Objectives: Macrophages are key orchestrators of the osteoarthritis (OA)-associated inflammatory response. Macrophage phenotype is dependent on environmental cues like the inflammatory factor S100A8/A9. Here, we investigated how S100A9 exposure during monocyte-to-macrophage differentiation affects macrophage phenotype and function.

Methods: OA synovium cellular composition was determined using flow cytometry and multiplex immunohistochemistry. Healthy donor monocytes were differentiated towards M1- and M2-like macrophages in the presence of S100A9. Macrophage markers were measured using flow cytometry, and phagocytic activity was determined using pHrodo Red Zymosan A BioParticles. Gene expression was determined using qPCR. Protein secretion was measured using Luminex multianalyte analysis and ELISA.

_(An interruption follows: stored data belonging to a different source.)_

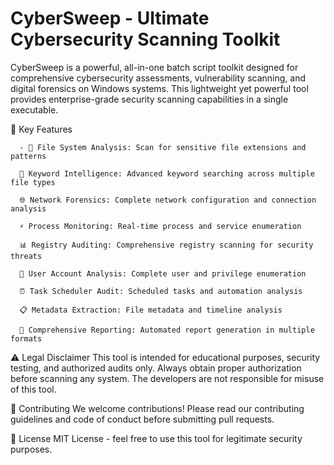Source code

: # CyberSweep - Ultimate Cybersecurity Scanning Toolkit

CyberSweep is a powerful, all-in-one batch script toolkit designed for comprehensive cybersecurity assessments, vulnerability scanning, and digital forensics on Windows systems. This lightweight yet powerful tool provides enterprise-grade security scanning capabilities in a single executable.

🚀 Key Features

      - 📁 File System Analysis: Scan for sensitive file extensions and patterns
      
      🔑 Keyword Intelligence: Advanced keyword searching across multiple file types
      
      🌐 Network Forensics: Complete network configuration and connection analysis
      
      ⚡ Process Monitoring: Real-time process and service enumeration
      
      📊 Registry Auditing: Comprehensive registry scanning for security threats
      
      👥 User Account Analysis: Complete user and privilege enumeration
      
      ⏰ Task Scheduler Audit: Scheduled tasks and automation analysis
      
      📋 Metadata Extraction: File metadata and timeline analysis
      
      📝 Comprehensive Reporting: Automated report generation in multiple formats


⚠️ Legal Disclaimer
This tool is intended for educational purposes, security testing, and authorized audits only. Always obtain proper authorization before scanning any system. The developers are not responsible for misuse of this tool.

🤝 Contributing
We welcome contributions! Please read our contributing guidelines and code of conduct before submitting pull requests.

📄 License
MIT License - feel free to use this tool for legitimate security purposes.
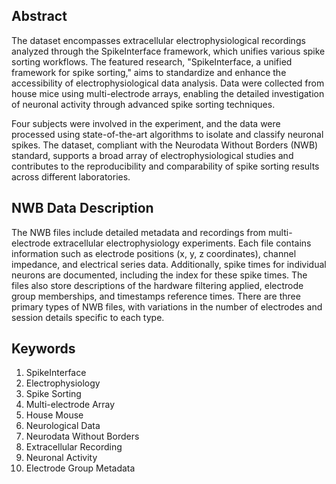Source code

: ## Abstract

The dataset encompasses extracellular electrophysiological recordings analyzed through the SpikeInterface framework, which unifies various spike sorting workflows. The featured research, "SpikeInterface, a unified framework for spike sorting," aims to standardize and enhance the accessibility of electrophysiological data analysis. Data were collected from house mice using multi-electrode arrays, enabling the detailed investigation of neuronal activity through advanced spike sorting techniques.

Four subjects were involved in the experiment, and the data were processed using state-of-the-art algorithms to isolate and classify neuronal spikes. The dataset, compliant with the Neurodata Without Borders (NWB) standard, supports a broad array of electrophysiological studies and contributes to the reproducibility and comparability of spike sorting results across different laboratories.

## NWB Data Description

The NWB files include detailed metadata and recordings from multi-electrode extracellular electrophysiology experiments. Each file contains information such as electrode positions (x, y, z coordinates), channel impedance, and electrical series data. Additionally, spike times for individual neurons are documented, including the index for these spike times. The files also store descriptions of the hardware filtering applied, electrode group memberships, and timestamps reference times. There are three primary types of NWB files, with variations in the number of electrodes and session details specific to each type.

## Keywords

1. SpikeInterface
2. Electrophysiology
3. Spike Sorting
4. Multi-electrode Array
5. House Mouse
6. Neurological Data
7. Neurodata Without Borders
8. Extracellular Recording
9. Neuronal Activity
10. Electrode Group Metadata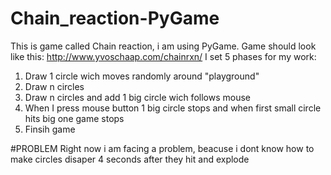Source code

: # Chain_reaction-PyGame
This is game called Chain reaction, i am using PyGame.
Game should look like this: http://www.yvoschaap.com/chainrxn/
I set 5 phases for my work:
1. Draw 1 circle wich moves randomly around "playground"
2. Draw n circles 
3. Draw n circles and add 1 big circle wich follows mouse
4. When I press mouse button 1 big circle stops and when first small circle hits big one game stops
5. Finsih game


#PROBLEM
Right now i am facing a problem, beacuse i dont know how to make circles
disaper 4 seconds after they hit and explode

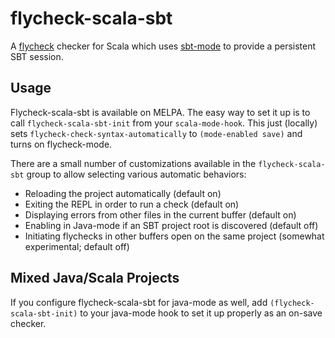 flycheck-scala-sbt
==================

A [flycheck](http://www.flycheck.org/) checker for Scala which uses
[sbt-mode](https://github.com/ensime/emacs-sbt-mode) to provide a
persistent SBT session.

Usage
-----

Flycheck-scala-sbt is available on MELPA.  The easy way to set it up
is to call `flycheck-scala-sbt-init` from your `scala-mode-hook`.
This just (locally) sets `flycheck-check-syntax-automatically` to
`(mode-enabled save)` and turns on flycheck-mode.

There are a small number of customizations available in the
`flycheck-scala-sbt` group to allow selecting various automatic
behaviors:

* Reloading the project automatically (default on)
* Exiting the REPL in order to run a check (default on)
* Displaying errors from other files in the current buffer (default
  on)
* Enabling in Java-mode if an SBT project root is discovered (default
  off)
* Initiating flychecks in other buffers open on the same project
  (somewhat experimental; default off)

Mixed Java/Scala Projects
-------------------------

If you configure flycheck-scala-sbt for java-mode as well, add
`(flycheck-scala-sbt-init)` to your java-mode hook to set it up
properly as an on-save checker.

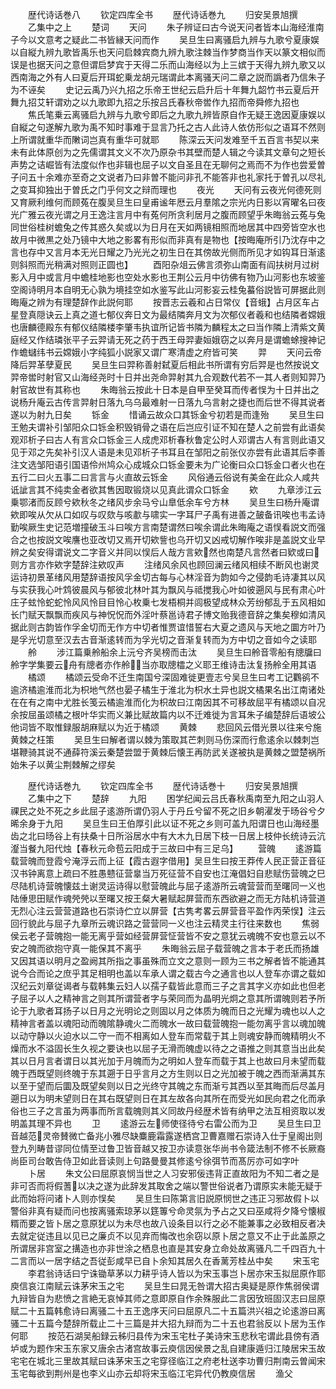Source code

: <!-- { "loadSidebar": true } -->
　　歴代诗话巻八
　　钦定四库全书
　　歴代诗话巻九
　　归安吴景旭撰
　　乙集中之上
　　楚词
　　天问
　　朱子辨证曰古今说天问者皆本山海经淮南子今以文意考之疑此二书皆縁天问而作
　　吴旦生曰离骚启九辨与九歌兮夏康娱以自縦九辨九歌皆禹乐也天问启棘宾商九辨九歌注棘当作梦商当作天以篆文相似而误是也据天问之意但谓启梦宾于天得二乐而山海经以为上三嫔于天得九辨九歌又以西南海之外有人曰夏后开珥蛇乗龙胡元瑞谓此本离骚天问二章之説而譌者乃信朱子为不诬矣
　　史记云禹乃兴九招之乐帝王世纪云启升后十年舞九韶竹书云夏后开舞九招艾轩谓劝之以九歌即九招之乐按吕氏春秋帝喾作九招而帝舜修九招也
　　焦氏笔乗云离骚启九辨与九歌兮即后之九歌九辨皆原自作无疑王逸因夏康娱以自縦之句遂解九歌为禹不知时事难于显言乃托之古人此诗人依仿形似之语耳不然则上所谓就重华而敶词岂真有重华可就耶
　　陈深云天问发难至千五百言书契以来未有此体原创为之先儒谓其文义不次乃原杂书其壁而楚人辑之今读其文章句之短长声势之诘崛皆有法度似作也非辑也屈子以文自圣且在无聊何之焉而不为作也尝爱曽子问五十余难亦至奇之文说者乃曰非曽不能问非孔不能答非也礼家托于曽孔以尽礼之变耳抑独出于曽氏之门乎何文之辩而理也
　　夜光
　　天问有云夜光何德死则又育厥利维何而顾菟在腹吴旦生曰皇甫谧年厯云月羣隂之宗光内日影以宵曜名曰夜光广雅云夜光谓之月王逸注言月中有菟何所贪利居月之腹而顾望乎朱晦翁云菟与兔同世俗桂树蟾兔之传其惑久矣或以为日月在天如两镜相照而地居其中四旁皆空水也故月中微黒之处乃镜中大地之影畧有形似而非真有是物也【按晦庵所引乃沈存中之言也存中又言月本无光日耀之乃光光之初生日在其傍故光侧而所见才如钩耳日渐逺则斜照而光稍满对照则正圆也】
　　酉阳杂俎云佛言须弥山南面有阎扶树月过树影入月中或言月中蟾桂地影也空处水影也王荆公云月中彷佛有物乃山河影也东坡鉴空阁诗明月本自明无心孰为境挂空如水鉴写此山河影妄云桂兔蟇俗説皆可屏据此则晦庵之辨为有理楚辞作此説何耶
　　按晋志云羲和占日常仪【音蛾】占月区车占星登真隠诀云上真之道七郁仪奔日文为最结隣奔月文为次郁仪者羲和也结隣者嫦娥也唐麟德殿东有郁仪结隣楼李肇韦执谊所记皆书隣为麟程太之曰当作隣上清紫文黄庭经又作结璘张平子云羿请无死之药于西王母羿妻姮娥窃之以奔月是谓蟾蜍搜神记作蟾蠩纬书云嫦娥小字纯狐小説家又谓广寒清虚之府皆可笑
　　羿
　　天问云帝降后羿革孽夏民
　　吴旦生曰羿称善射弑夏后相此书所谓有穷后羿是也然按说文羿帝喾时射官又山海经尧时十日并出尧命羿射其九合观数代若不一其人者则知羿乃射官故世有其称也
　　朱晦翁云按此十日本是自甲至癸耳而传者悮为十日并出之说杨升庵云古传言羿射日落九乌乌最难射一日落九乌言射之捷也而后世不得其说者遂以为射九日矣
　　铄金
　　惜诵云故众口其铄金兮初若是而逢殆
　　吴旦生曰王勉夫谓补引邹阳众口铄金积毁销骨之语在后岂应引证不知在楚人之前尝有此语矣观邓析子曰古人有言众口铄金三人成虎邓析春秋鲁定公时人邓谓古人有言则此语又见于邓之先矣补引汉人语是未见邓析子书耳且在邹阳之前张仪亦尝有此语其后李善注文选邹阳语引国语伶州鸠众心成城众口铄金要未为广论衡曰众口铄金口者火也在五行二曰火五事二曰言言与火直故云铄金
　　风俗通云俗说有美金在此众人咸共诋訿言其不纯卖金者欲其售因取锻烧以见真此谓众口铄金
　　欸
　　九章涉江云乗鄂渚而反顾兮欸秋冬之绪风步余马兮山臯低余车兮方林
　　吴旦生曰杨升庵谓欸即唉从欠从口如叹与叹欬与咳歗与啸实一字耳尸子禹有进善之皷备讯唉也韦孟诗勤唉厥生史记范増撞破玉斗曰唉方言南楚谓然曰唉余谓此朱晦庵之语悮看説文而强合之也按説文唉譍也亚改切又焉开切欸訾也乌开切又凶戒切解作唉非是盖説文业早辨之矣安得谓说文二字音义并同以悮后人哉方言欸然也南楚凡言然者曰欵或曰则方言亦作欸字楚辞注欸叹声
　　注绪风余风也顾回澜云绪风相续不断风也谢灵运诗初景革绪风用楚辞语按风孚金切古每与心林淫音为韵如今之侵韵毛诗凄其以风与实获我心叶鸩彼晨风与郁彼北林叶其为飘风与祗搅我心叶如彼遡风与民有肃心叶庄子蚿怜蛇蛇怜风风怜目目怜心枚乗七发梧桐并闾极望成林众芳纷郁乱于五风相如长门赋天飘飘而疾风与神怳怳而外淫叶蔡邕诗君子博文贻我德音辞之集矣穆如清风据此则古韵皆作孚金切而无作方中切者惟贾谊惜誓右大夏之遗风与天地之圜方叶乃是孚光切意至汉去古音渐逺转而为孚光切之音渐复转而为方中切之音如今之读耶
　　舲
　　涉江篇乗舲船余上沅兮齐吴榜而击汰
　　吴旦生曰舲音零船有牕牖曰舲字学集要云舟有牕者亦作舲当亦取牕櫺之义耶王维诗击汰复扬舲全用其语
　　橘颂
　　橘颂云受命不迁生南国兮深固难徙更壹志兮吴旦生曰考工记鸜鹆不逾济橘逾淮而北为枳地气然也晏子橘生于淮北为枳水土异也説文橘果名出江南诸处在在有之南中尤胜长笺云橘逾淮而化为枳故曰江南因其不可移故屈平有橘颂以自况余按屈虽颂橘之根叶华实而义兼比赋故篇内以不迁难徙为言耳朱子编楚辞后语坡公他词皆不取惟録服胡麻赋以为近于橘颂
　　黄棘
　　悲回风云借光景以往来兮施黄棘之枉策
　　吴旦生曰解者谓以棘为策取其芒刺则马伤深而行愈逺余以棘刺岂堪鞭骑其说不通薛符溪云秦楚尝盟于黄棘后懐王再防武关遂被执是黄棘之盟楚祸所始朱子以黄尘荆棘解之缪矣

　　歴代诗话巻九
　　钦定四库全书
　　歴代诗话巻十
　　归安吴景旭撰
　　乙集中之下
　　楚辞
　　九阳
　　困学纪闻云吕氏春秋禹南至九阳之山羽人祼民之处不死之乡此屈子逺游所谓仍羽人于丹丘兮留不死之旧乡朝濯发于旸谷兮夕晞余身于九阳
　　吴旦生曰王伯厚引此以证不死之乡则可盖九阳谓日也山海经墨齿之北曰旸谷上有扶桑十日所浴居水中有大木九日居下枝一日居上枝仲长统诗云沆瀣当餐九阳代烛【春秋元命苞云阳成于三故曰中有三足乌】
　　营魄
　　逺游篇载营魄而登霞兮淹浮云而上征【霞古遐字借用】吴旦生曰按王莽传人民正营正音征汉书钟离意上疏曰不胜愚戆征营辠当万死征营不自安也江淹倡妇自悲赋伤营魄之巳尽陆机诗营魄懐兹土谢灵运诗得以慰营魄此与屈子逺游所云魂营营而至曙同一义也陆倕思田赋作魂焭焭以至曙又按王粲大暑赋起屏营而东西欲避之而无方陆机诗营道无烈心注云营营道路也石崇诗伫立以屏营【古隽考畧云屏营音平盈作丙荣悮】注云回行貌此与屈子九章所云魂识路之营营同一义也注云精灵主行往来数也
　　焦弱侯云老子营魄抱一能无离乎营如经营屏营怔营皆不安之意犹云魂魄不安也意云以不安之魄而欲抱守真一能保其不离乎
　　朱晦翁云屈子载营魄之言本于老氏而扬雄又因其语以明月之盈阙其所指之事虽殊而立文之意则一顾为三书之解者皆不能通其说今合而论之庶乎其足相明也盖以车承人谓之载古今之通言也以人登车亦谓之载如汉纪云刘章従谒者与载韩集云妇人以孺子载皆此意而三子之言其字义亦如此也但老子屈子以人之精神言之则其所谓营者字与荣同而为晶明光炯之意其所谓魄则若予所论于九歌者耳扬子以日月之光明论之则固以月之体质为魄而日之光耀为魂也以人之精神言者盖以魂阳动而魄隂静魂火二而魄水一故曰载营魄抱一能勿离乎言以魂加魄以动守静以火迫水以二守一而不相离如人登车而常载于其上则魂安静而魄精明火不燥而水不溢固长生久视之要诀也以屈子无滑而魄虚以待之之语推之则其意当出此矣其以日月言者谓日以其光加于月魄而为之明如人登车而载于其上也故曰月未望而载魄于西既望则终魄于东其遡于日乎言月之方生则以日之光加被于魄之西而渐满其东以至于望而后圜及既望矣则以日之光终守其魄之东而渐亏其西以至其晦而后尽盖月遡日以为明未望则日在其右既望则日在其左故各向其所在而受光如民向君之化而承俗也三子之言虽为两事而所言载魄则其义同故丹经歴术皆有纳甲之法互相资取以发明盖其理不异也
　　卫
　　逺游云左师使径待兮右雷公而为卫
　　吴旦生曰卫音越范灵帝賛微亡备兆小雅尽缺麋鹿霜露遂栖宫卫曹嘉赠石崇诗入仕于皇阁出则登九列畴昔谬同位情至过鲁卫皆音越又按卫亦读意张华尚书令箴法制不修不长厥裔尚臣司台敢告侍卫如此音读则上句路曼曼其修逺兮徐弭节而髙厉亦可如字叶
　　卜居
　　朱文公曰屈原哀悯当世之人习安邪佞违背正直故阳为不知二者之是非可否而将假蓍以决之遂为此辞发其取舍之端以警世俗说者乃谓原实未能无疑于此而始将问诸卜人则亦悮矣
　　吴旦生曰陈第言旧説原悯世之违正习邪故假卜以警俗非真有疑而问也按离骚索琼茅以筳篿兮命灵氛为予占之又曰巫咸将夕降兮懐椒糈而要之皆卜居之意原犹以为未尽也故八设条目以行之必不能兼事之必致相反者决去就定従违且以见已之廉贞不以见弃而悔改也余窃以原卜居之意又不止于此盖原之所谓居非宫室之搆造也亦非世涂之栖息也直是其安身立命处故离骚凡二千四百九十二言而以一居字结之吾従彭咸早已自卜余知其居久在香蓠芳桂丛中矣
　　宋玉宅
　　李君翁诗话曰宁诛锄草茅以力耕乎诗人皆以为宋玉事岂卜居亦宋玉拟屈原作耶庾信哀江南赋云诛茅宋玉之宅
　　吴旦生曰晁无咎谓大招古奥疑是原作焦弱侯谓九辩皆自为悲愤之言絶无哀悼其师之意即原自作余殊服此二言因攷班固汉志曰屈原赋二十五篇韩愈诗曰离骚二十五王逸序天问曰屈原凡二十五篇洪兴祖之论逺游曰离骚二十五篇今楚辞所载止二十三篇是并大招九辩而为二十五也君翁反以卜居为玉作何耶
　　按范石湖吴船録云秭归县传为宋玉宅杜子美诗宋玉悲秋宅谓此县傍有酒垆或为题作宋玉东家又唐余古渚宫故事云庾信因侯景之乱自建康遁归江陵居宋玉故宅宅在城北三里故其赋曰诛茅宋玉之宅穿径临江之府老杜送李功曹归荆南云曽闻宋玉宅每欲到荆州是也李义山亦云却将宋玉临江宅异代仍教庾信居
　　渔父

Results: Macrophages were the dominant leucocyte subpopulation in OA synovium. They mainly presented with an M2-like phenotype, although the majority also expressed M1-like macrophage markers. Long-term exposure to S100A9 during monocyte-to-macrophage differentiation increased M2-like macrophage markers CD163 and CD206 in M1-like and M2-like differentiated cells. In addition, M1-like macrophage markers were increased in M1-like, but decreased in M2-like differentiated macrophages. In agreement with this mixed phenotype, S100A9 stimulation modestly increased expression and secretion of pro-inflammatory markers and catabolic enzymes, but also increased expression and secretion of anti-inflammatory/anabolic markers. In accordance with the upregulation of M2-like macrophage markers, S100A9 increased phagocytic activity. Finally, we indeed observed a strong association between S100A8 and S100A9 expression and the M2-like/M1-like macrophage ratio in end-stage OA synovium.

Conclusion: Chronic S100A8/A9 exposure during monocyte-to-macrophage differentiation favours differentiation towards an M2-like macrophage phenotype. The properties of these cells could help explain the catabolic/anabolic dualism in established OA joints with low-grade inflammation.